(What you need to do) Return exactly those lines of the material below that fall between the line holding "Requisito funcional 2" and the line holding "dos resultados das", inclusive.

***

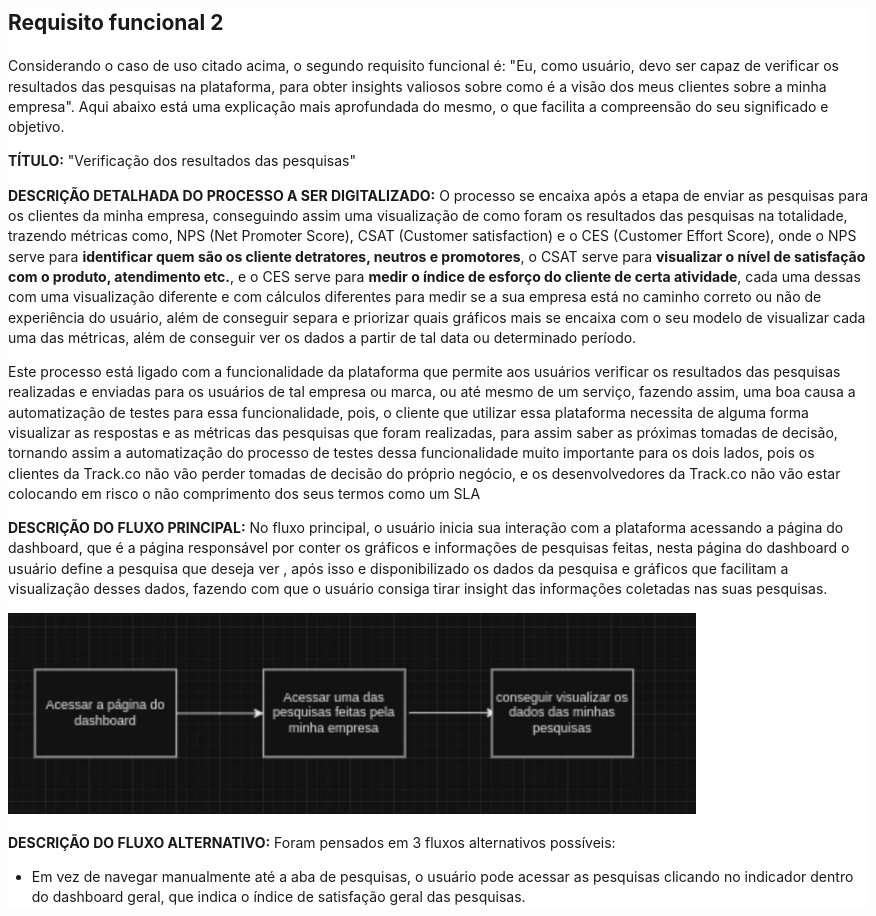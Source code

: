 ## Requisito funcional 2

Considerando o caso de uso citado acima, o segundo requisito funcional é: "Eu, como usuário, devo ser capaz de verificar os resultados das pesquisas na plataforma, para obter insights valiosos sobre como é a visão dos meus clientes sobre a minha empresa". Aqui abaixo está uma explicação mais aprofundada do mesmo, o que facilita a compreensão do seu significado e objetivo.

**TÍTULO:** "Verificação dos resultados das pesquisas"

**DESCRIÇÃO DETALHADA DO PROCESSO A SER DIGITALIZADO:** O processo se encaixa após a etapa de enviar as pesquisas para os clientes da minha empresa, conseguindo assim uma visualização de como foram os resultados das pesquisas na totalidade, trazendo métricas como, NPS (Net Promoter Score), CSAT (Customer satisfaction) e o CES (Customer Effort Score), onde o NPS serve para **identificar quem são os cliente detratores, neutros e promotores**, o CSAT serve para **visualizar o nível de satisfação com o produto, atendimento etc.**, e o CES serve para **medir o índice de esforço do cliente de certa atividade**, cada uma dessas com uma visualização diferente e com cálculos diferentes para medir se a sua empresa está no caminho correto ou não de experiência do usuário, além de conseguir separa e priorizar quais gráficos mais se encaixa com o seu modelo de visualizar cada uma das métricas, além de conseguir ver os dados a partir de tal data ou determinado período.

Este processo está ligado com a funcionalidade da plataforma que permite aos usuários verificar os resultados das pesquisas realizadas e enviadas para os usuários de tal empresa ou marca, ou até mesmo de um serviço, fazendo assim, uma boa causa a automatização de testes para essa funcionalidade, pois, o cliente que utilizar essa plataforma necessita de alguma forma visualizar as respostas e as métricas das pesquisas que foram realizadas, para assim saber as próximas tomadas de decisão, tornando assim a automatização do processo de testes dessa funcionalidade muito importante para os dois lados, pois os clientes da Track.co não vão perder tomadas de decisão do próprio negócio, e os desenvolvedores da Track.co não vão estar colocando em risco o não comprimento dos seus termos como um SLA

**DESCRIÇÃO DO FLUXO PRINCIPAL:** No fluxo principal, o usuário inicia sua interação com a plataforma acessando a página do dashboard, que é a página responsável por conter os gráficos e informações de pesquisas feitas, nesta página do dashboard o usuário define a pesquisa que deseja ver , após isso e disponibilizado os dados da pesquisa e gráficos que facilitam a visualização desses dados, fazendo com que o usuário consiga tirar insight das informações coletadas nas suas pesquisas.

<img width="80%" src="./assets/fluxo-principal-RF02.jpeg"/>
</br>

**DESCRIÇÃO DO FLUXO ALTERNATIVO:** Foram pensados em 3 fluxos alternativos possíveis:
- Em vez de navegar manualmente até a aba de pesquisas, o usuário pode acessar as pesquisas clicando no indicador dentro do dashboard geral, que indica o índice de satisfação geral das pesquisas.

***

(Answer for this exercise)
: ## Requisito funcional 2

Considerando o caso de uso citado acima, o segundo requisito funcional é: "Eu, como usuário, devo ser capaz de verificar os resultados das pesquisas na plataforma, para obter insights valiosos sobre como é a visão dos meus clientes sobre a minha empresa". Aqui abaixo está uma explicação mais aprofundada do mesmo, o que facilita a compreensão do seu significado e objetivo.

**TÍTULO:** "Verificação dos resultados das pesquisas"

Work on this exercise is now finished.